Directed by Franz Osten

India, 1928

HOME, 6 February 2018

There is plenty of vitality to be found still in this silent film of 1928, now released with a newly minted, soul-stirring soundtrack by Anoushka Shankar.

It is set in Mughal India and tells the story (or a version of it, anyway) of muted yet strong passions behind the building of the Taj Mahal. You have Shiraz, who comes to try and rescue the Princess Selima when she is kidnapped and sold as an odalisque. Alas, she is to wed her captor, the Emperor Shah Jehan, a man of noble blood. Still, Shiraz watches over her from afar, just to make sure he treats her right.
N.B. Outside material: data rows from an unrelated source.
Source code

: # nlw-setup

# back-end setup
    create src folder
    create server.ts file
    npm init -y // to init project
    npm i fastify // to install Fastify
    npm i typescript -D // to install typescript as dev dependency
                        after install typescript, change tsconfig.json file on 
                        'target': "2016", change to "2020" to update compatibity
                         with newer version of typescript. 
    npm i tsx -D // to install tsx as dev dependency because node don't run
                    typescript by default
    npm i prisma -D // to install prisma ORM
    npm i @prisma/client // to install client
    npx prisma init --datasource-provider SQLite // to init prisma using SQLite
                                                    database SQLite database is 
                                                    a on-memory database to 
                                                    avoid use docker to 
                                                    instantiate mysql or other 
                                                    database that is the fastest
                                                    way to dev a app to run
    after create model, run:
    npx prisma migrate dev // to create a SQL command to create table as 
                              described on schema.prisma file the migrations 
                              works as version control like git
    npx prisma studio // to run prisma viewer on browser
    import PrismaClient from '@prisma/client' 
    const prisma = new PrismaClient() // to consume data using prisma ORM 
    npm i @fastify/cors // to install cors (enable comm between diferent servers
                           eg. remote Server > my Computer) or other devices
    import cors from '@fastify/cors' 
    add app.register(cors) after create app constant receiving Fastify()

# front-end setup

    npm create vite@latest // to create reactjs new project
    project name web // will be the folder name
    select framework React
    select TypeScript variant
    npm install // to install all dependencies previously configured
I was quite taken by with Lady Dalia myself (played by the wonderful Seeta Devi, born Renee Smith), a scheming beauty with fiery eyes. She is the black swan or evil queen in this story, and quite an enticing one at that. Eventually, she is found out, and once her sinister machinations are revealed to the Emperor she is banished from the kingdom.

As for the Emperor himself, if you really get on the wrong side of him you could find an elephant’s foot coming down onto your face or feel a red hot poker in your eye. A nasty piece of work, he is, and no mistake.

Shiraz is a beautiful, sometimes surprisingly brutal film.